Please print every record below exactly as written, leaving out the pictures.

[Records to use Boundary: Start]

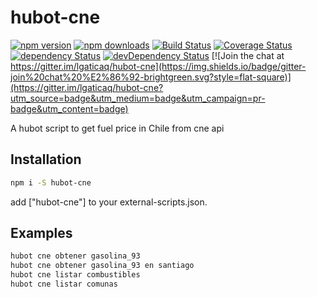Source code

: # hubot-cne

[![npm version](https://img.shields.io/npm/v/hubot-cne.svg?style=flat-square)](https://www.npmjs.com/package/hubot-cne)
[![npm downloads](https://img.shields.io/npm/dm/hubot-cne.svg?style=flat-square)](https://www.npmjs.com/package/hubot-cne)
[![Build Status](https://img.shields.io/travis/lgaticaq/hubot-cne.svg?style=flat-square)](https://travis-ci.org/lgaticaq/hubot-cne)
[![Coverage Status](https://img.shields.io/coveralls/lgaticaq/hubot-cne/master.svg?style=flat-square)](https://coveralls.io/github/lgaticaq/hubot-cne?branch=master)
[![dependency Status](https://img.shields.io/david/lgaticaq/hubot-cne.svg?style=flat-square)](https://david-dm.org/lgaticaq/hubot-cne#info=dependencies)
[![devDependency Status](https://img.shields.io/david/dev/lgaticaq/hubot-cne.svg?style=flat-square)](https://david-dm.org/lgaticaq/hubot-cne#info=devDependencies)
[![Join the chat at https://gitter.im/lgaticaq/hubot-cne](https://img.shields.io/badge/gitter-join%20chat%20%E2%86%92-brightgreen.svg?style=flat-square)](https://gitter.im/lgaticaq/hubot-cne?utm_source=badge&utm_medium=badge&utm_campaign=pr-badge&utm_content=badge)

A hubot script to get fuel price in Chile from cne api

## Installation

```bash
npm i -S hubot-cne
```

add ["hubot-cne"] to your external-scripts.json.

## Examples

```bash
hubot cne obtener gasolina_93
hubot cne obtener gasolina_93 en santiago
hubot cne listar combustibles
hubot cne listar comunas
```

[Records to use Boundary: End]

Response to this exercise =>
Source code

: # hubot-cne

[![npm version](https://img.shields.io/npm/v/hubot-cne.svg?style=flat-square)](https://www.npmjs.com/package/hubot-cne)
[![npm downloads](https://img.shields.io/npm/dm/hubot-cne.svg?style=flat-square)](https://www.npmjs.com/package/hubot-cne)
[![Build Status](https://img.shields.io/travis/lgaticaq/hubot-cne.svg?style=flat-square)](https://travis-ci.org/lgaticaq/hubot-cne)
[![Coverage Status](https://img.shields.io/coveralls/lgaticaq/hubot-cne/master.svg?style=flat-square)](https://coveralls.io/github/lgaticaq/hubot-cne?branch=master)
[![dependency Status](https://img.shields.io/david/lgaticaq/hubot-cne.svg?style=flat-square)](https://david-dm.org/lgaticaq/hubot-cne#info=dependencies)
[![devDependency Status](https://img.shields.io/david/dev/lgaticaq/hubot-cne.svg?style=flat-square)](https://david-dm.org/lgaticaq/hubot-cne#info=devDependencies)
[![Join the chat at https://gitter.im/lgaticaq/hubot-cne](https://img.shields.io/badge/gitter-join%20chat%20%E2%86%92-brightgreen.svg?style=flat-square)](https://gitter.im/lgaticaq/hubot-cne?utm_source=badge&utm_medium=badge&utm_campaign=pr-badge&utm_content=badge)

A hubot script to get fuel price in Chile from cne api

## Installation

```bash
npm i -S hubot-cne
```

add ["hubot-cne"] to your external-scripts.json.

## Examples

```bash
hubot cne obtener gasolina_93
hubot cne obtener gasolina_93 en santiago
hubot cne listar combustibles
hubot cne listar comunas
```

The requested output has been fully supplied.